Teacher Training by Alternating Classroom Work and Work Analysis: From the Perspective of a Social Conception of Meaning and Action

Dec. 25, 2009

Source: Teachers and Teaching, Volume 15, Issue 6 (December 2009), pages 653 – 667.
(Reviewed by the Portal Team)

This article investigates teacher training by the alternation of classroom work and work analysis. The links and/or lack of links between these two professional situations have been identified and analyzed from the perspective of a social conception of meaning and action.

The advantage of this approach is that it allows the development of professional activity in preservice teachers (PTs) to be assessed by tracking how the reflective tools acquired in training evolve in work and/or work analysis situations.
The concepts of 'meaning' and 'expectation' are helpful in discussing the empirical data from a research program designed to evaluate the potential for PTs' professional development offered by the alternating work/analysis programs of French University Institutes of Teacher Training.


Three preservice teachers (PT) – cooperating teachers (CT) pairs participated in the studies illustrating this article.

The first pair was a PT and CT in a secondary school in the northeast of France who were not sharing any classes.

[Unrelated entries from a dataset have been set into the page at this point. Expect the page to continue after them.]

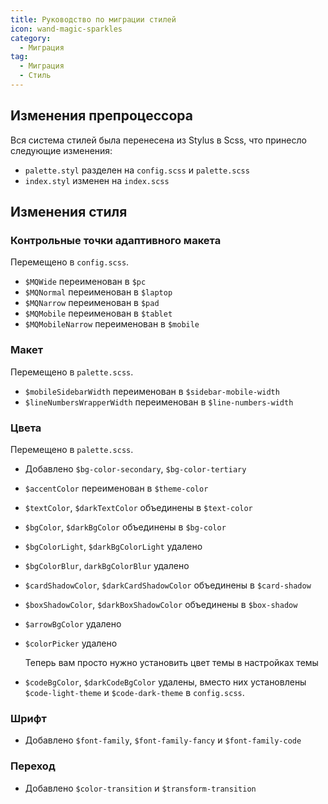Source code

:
 ```yaml
---
title: Руководство по миграции стилей
icon: wand-magic-sparkles
category:
  - Миграция
tag:
  - Миграция
  - Стиль
---
```


## Изменения препроцессора

Вся система стилей была перенесена из Stylus в Scss, что принесло следующие изменения:

- `palette.styl` разделен на `config.scss` и `palette.scss`
- `index.styl` изменен на `index.scss`

## Изменения стиля

### Контрольные точки адаптивного макета

Перемещено в `config.scss`.

- `$MQWide` переименован в `$pc`
- `$MQNormal` переименован в `$laptop`
- `$MQNarrow` переименован в `$pad`
- `$MQMobile` переименован в `$tablet`
- `$MQMobileNarrow` переименован в `$mobile`

### Макет

Перемещено в `palette.scss`.

- `$mobileSidebarWidth` переименован в `$sidebar-mobile-width`
- `$lineNumbersWrapperWidth` переименован в `$line-numbers-width`

### Цвета

Перемещено в `palette.scss`.

- Добавлено `$bg-color-secondary`, `$bg-color-tertiary`

- `$accentColor` переименован в `$theme-color`

- `$textColor`, `$darkTextColor` объединены в `$text-color`

- `$bgColor`, `$darkBgColor` объединены в `$bg-color`

- `$bgColorLight`, `$darkBgColorLight` удалено

- `$bgColorBlur`, `darkBgColorBlur` удалено

- `$cardShadowColor`, `$darkCardShadowColor` объединены в `$card-shadow`

- `$boxShadowColor`, `$darkBoxShadowColor` объединены в `$box-shadow`

- `$arrowBgColor` удалено

- `$colorPicker` удалено

  Теперь вам просто нужно установить цвет темы в настройках темы

- `$codeBgColor`, `$darkCodeBgColor` удалены, вместо них установлены `$code-light-theme` и `$code-dark-theme` в `config.scss`.

### Шрифт

- Добавлено `$font-family`, `$font-family-fancy` и `$font-family-code`

### Переход

- Добавлено `$color-transition` и `$transform-transition`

The CT's visits had to be scheduled and were followed by work analysis sessions during which the CT analyzed the PT's work and gave advice about alternative actions to take in the future.

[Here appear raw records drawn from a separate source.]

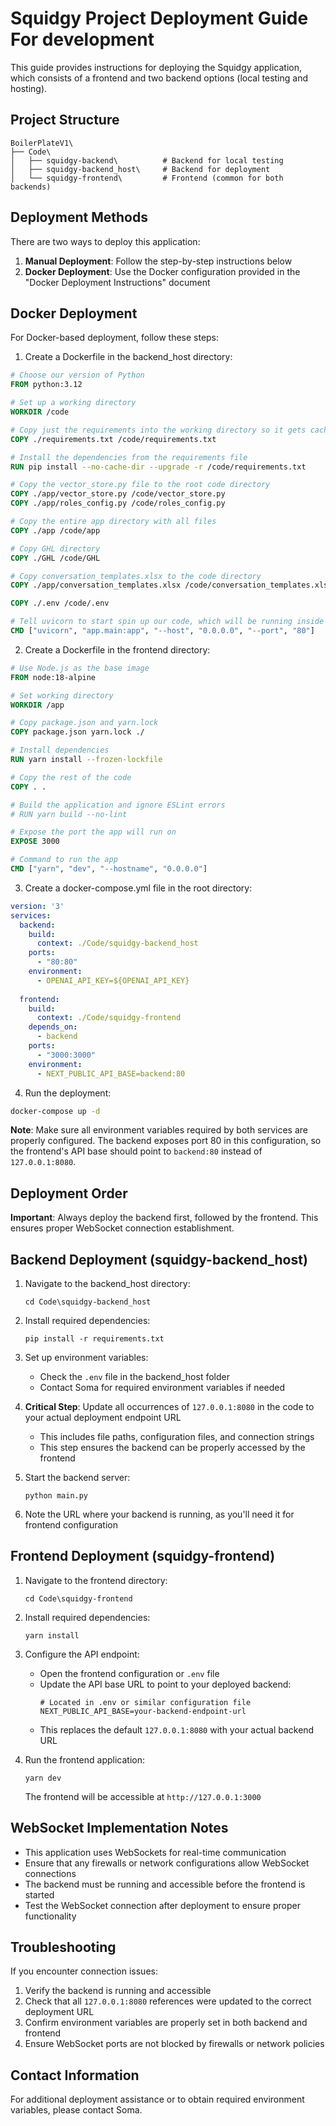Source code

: # Squidgy Project Deployment Guide For development

This guide provides instructions for deploying the Squidgy application, which consists of a frontend and two backend options (local testing and hosting).

## Project Structure

```
BoilerPlateV1\
├── Code\
│   ├── squidgy-backend\          # Backend for local testing
│   ├── squidgy-backend_host\     # Backend for deployment
│   └── squidgy-frontend\         # Frontend (common for both backends)
```

## Deployment Methods

There are two ways to deploy this application:

1. **Manual Deployment**: Follow the step-by-step instructions below
2. **Docker Deployment**: Use the Docker configuration provided in the "Docker Deployment Instructions" document

## Docker Deployment

For Docker-based deployment, follow these steps:

1. Create a Dockerfile in the backend_host directory:
```dockerfile
# Choose our version of Python
FROM python:3.12

# Set up a working directory
WORKDIR /code

# Copy just the requirements into the working directory so it gets cached by itself
COPY ./requirements.txt /code/requirements.txt

# Install the dependencies from the requirements file
RUN pip install --no-cache-dir --upgrade -r /code/requirements.txt

# Copy the vector_store.py file to the root code directory
COPY ./app/vector_store.py /code/vector_store.py
COPY ./app/roles_config.py /code/roles_config.py

# Copy the entire app directory with all files
COPY ./app /code/app

# Copy GHL directory 
COPY ./GHL /code/GHL

# Copy conversation_templates.xlsx to the code directory
COPY ./app/conversation_templates.xlsx /code/conversation_templates.xlsx

COPY ./.env /code/.env

# Tell uvicorn to start spin up our code, which will be running inside the container now
CMD ["uvicorn", "app.main:app", "--host", "0.0.0.0", "--port", "80"]
```

2. Create a Dockerfile in the frontend directory:
```dockerfile
# Use Node.js as the base image
FROM node:18-alpine

# Set working directory
WORKDIR /app

# Copy package.json and yarn.lock
COPY package.json yarn.lock ./

# Install dependencies
RUN yarn install --frozen-lockfile

# Copy the rest of the code
COPY . .

# Build the application and ignore ESLint errors
# RUN yarn build --no-lint

# Expose the port the app will run on
EXPOSE 3000

# Command to run the app
CMD ["yarn", "dev", "--hostname", "0.0.0.0"]
```

3. Create a docker-compose.yml file in the root directory:
```yaml
version: '3'
services:
  backend:
    build:
      context: ./Code/squidgy-backend_host
    ports:
      - "80:80"
    environment:
      - OPENAI_API_KEY=${OPENAI_API_KEY}
  
  frontend:
    build:
      context: ./Code/squidgy-frontend
    depends_on:
      - backend
    ports:
      - "3000:3000"
    environment:
      - NEXT_PUBLIC_API_BASE=backend:80
```

4. Run the deployment:
```bash
docker-compose up -d
```

**Note**: Make sure all environment variables required by both services are properly configured. The backend exposes port 80 in this configuration, so the frontend's API base should point to `backend:80` instead of `127.0.0.1:8080`.

## Deployment Order

**Important**: Always deploy the backend first, followed by the frontend. This ensures proper WebSocket connection establishment.

## Backend Deployment (squidgy-backend_host)

1. Navigate to the backend_host directory:
   ```
   cd Code\squidgy-backend_host
   ```

2. Install required dependencies:
   ```
   pip install -r requirements.txt
   ```

3. Set up environment variables:
   - Check the `.env` file in the backend_host folder
   - Contact Soma for required environment variables if needed

4. **Critical Step**: Update all occurrences of `127.0.0.1:8080` in the code to your actual deployment endpoint URL
   - This includes file paths, configuration files, and connection strings
   - This step ensures the backend can be properly accessed by the frontend

5. Start the backend server:
   ```
   python main.py
   ```

6. Note the URL where your backend is running, as you'll need it for frontend configuration

## Frontend Deployment (squidgy-frontend)

1. Navigate to the frontend directory:
   ```
   cd Code\squidgy-frontend
   ```

2. Install required dependencies:
   ```
   yarn install
   ```

3. Configure the API endpoint:
   - Open the frontend configuration or `.env` file
   - Update the API base URL to point to your deployed backend:
     ```
     # Located in .env or similar configuration file
     NEXT_PUBLIC_API_BASE=your-backend-endpoint-url
     ```
   - This replaces the default `127.0.0.1:8080` with your actual backend URL

4. Run the frontend application:
   ```
   yarn dev
   ```
   
   The frontend will be accessible at `http://127.0.0.1:3000`


## WebSocket Implementation Notes

- This application uses WebSockets for real-time communication
- Ensure that any firewalls or network configurations allow WebSocket connections
- The backend must be running and accessible before the frontend is started
- Test the WebSocket connection after deployment to ensure proper functionality

## Troubleshooting

If you encounter connection issues:

1. Verify the backend is running and accessible
2. Check that all `127.0.0.1:8080` references were updated to the correct deployment URL
3. Confirm environment variables are properly set in both backend and frontend
4. Ensure WebSocket ports are not blocked by firewalls or network policies

## Contact Information

For additional deployment assistance or to obtain required environment variables, please contact Soma.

The second pair was a PT and CT from a secondary school from the southeast of France who were sharing a class of 14- to 15-year olds. This pair had chosen to alternate weeks of giving lessons such that one week one taught the class while the other observed and the next week the other taught the class while the first one observed. The observer also participated in the work analysis sessions and co-planned the following lesson.
A focus of this case was the 'advisory visit,' which differed from the more usual work analysis session in that both the CT and university supervisor (US) participated. This visit generally occurs only twice a year, given the cost of paying two trainers instead of one.

The third pair was a CT and PT in a secondary school in the southwest of France who were sharing a class of 14- to 15-year olds and who had opted to co-teach. Following every lesson, they met for a work analysis session to evaluate the lesson and prepare for the upcoming class.

The context for data collection was the same for the three cases: the PTs had requested help from their trainers, the CT and US, regarding perceived teaching difficulties. As part of the second-year UITT requirements for teacher certification, they had to produce a written analysis of their professional difficulties and a presentation of perspectives for development. In this aim, the researchers established the conditions for collaboration: they collected the data on site so that it could be utilized as a support for the analyses of PT, CT, and US, as well as for the research program. In the three cases presented here, the classes were considered to be 'ordinary,' with none of the students having particular academic or behavioral problems.


The main conclusions concern the need to organize PTs' professional experiences within a training network so that PTs are not left on their own to face the diverse and complex situations of daily professional exercise.

The effective procedures are those that allow PTs to construct concrete and circumstance-based expectations that the professional rules they have learned are still operational. These expectations help PTs to efficiently calibrate and interpret the meaning of their work experience, while also allowing them to prepare to act differently.